▶ Required work:
Go through the material and copy each line in which the word "Debian" shows up.

▶ Provided material:
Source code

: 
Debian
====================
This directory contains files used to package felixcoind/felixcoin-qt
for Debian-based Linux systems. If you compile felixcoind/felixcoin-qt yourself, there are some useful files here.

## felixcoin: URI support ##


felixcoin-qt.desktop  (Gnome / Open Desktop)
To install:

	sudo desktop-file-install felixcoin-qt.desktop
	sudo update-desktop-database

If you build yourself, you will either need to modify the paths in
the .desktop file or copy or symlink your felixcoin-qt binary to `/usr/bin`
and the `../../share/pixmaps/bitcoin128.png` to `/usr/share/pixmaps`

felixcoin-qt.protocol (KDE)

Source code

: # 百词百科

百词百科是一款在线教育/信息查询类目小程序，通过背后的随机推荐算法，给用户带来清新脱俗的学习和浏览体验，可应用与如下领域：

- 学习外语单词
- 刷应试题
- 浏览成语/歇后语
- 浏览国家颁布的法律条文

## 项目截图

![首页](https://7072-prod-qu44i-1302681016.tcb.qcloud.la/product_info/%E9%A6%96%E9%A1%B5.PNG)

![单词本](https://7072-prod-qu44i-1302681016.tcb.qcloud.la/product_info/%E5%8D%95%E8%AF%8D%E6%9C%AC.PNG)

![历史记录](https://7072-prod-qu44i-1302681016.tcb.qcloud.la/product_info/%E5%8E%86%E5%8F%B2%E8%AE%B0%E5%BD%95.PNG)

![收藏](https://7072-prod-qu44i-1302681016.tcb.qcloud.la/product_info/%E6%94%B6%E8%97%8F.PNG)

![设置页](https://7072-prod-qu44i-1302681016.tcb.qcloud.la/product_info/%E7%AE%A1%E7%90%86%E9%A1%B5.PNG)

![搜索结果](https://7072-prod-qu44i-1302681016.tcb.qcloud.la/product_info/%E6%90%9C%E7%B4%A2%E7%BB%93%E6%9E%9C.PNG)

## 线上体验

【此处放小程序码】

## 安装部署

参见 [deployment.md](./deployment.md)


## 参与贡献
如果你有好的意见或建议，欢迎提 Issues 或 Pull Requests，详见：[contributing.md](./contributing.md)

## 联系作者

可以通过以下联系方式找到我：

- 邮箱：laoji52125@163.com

▶ Written solution:
Debian
for Debian-based Linux systems. If you compile felixcoind/felixcoin-qt yourself, there are some useful files here.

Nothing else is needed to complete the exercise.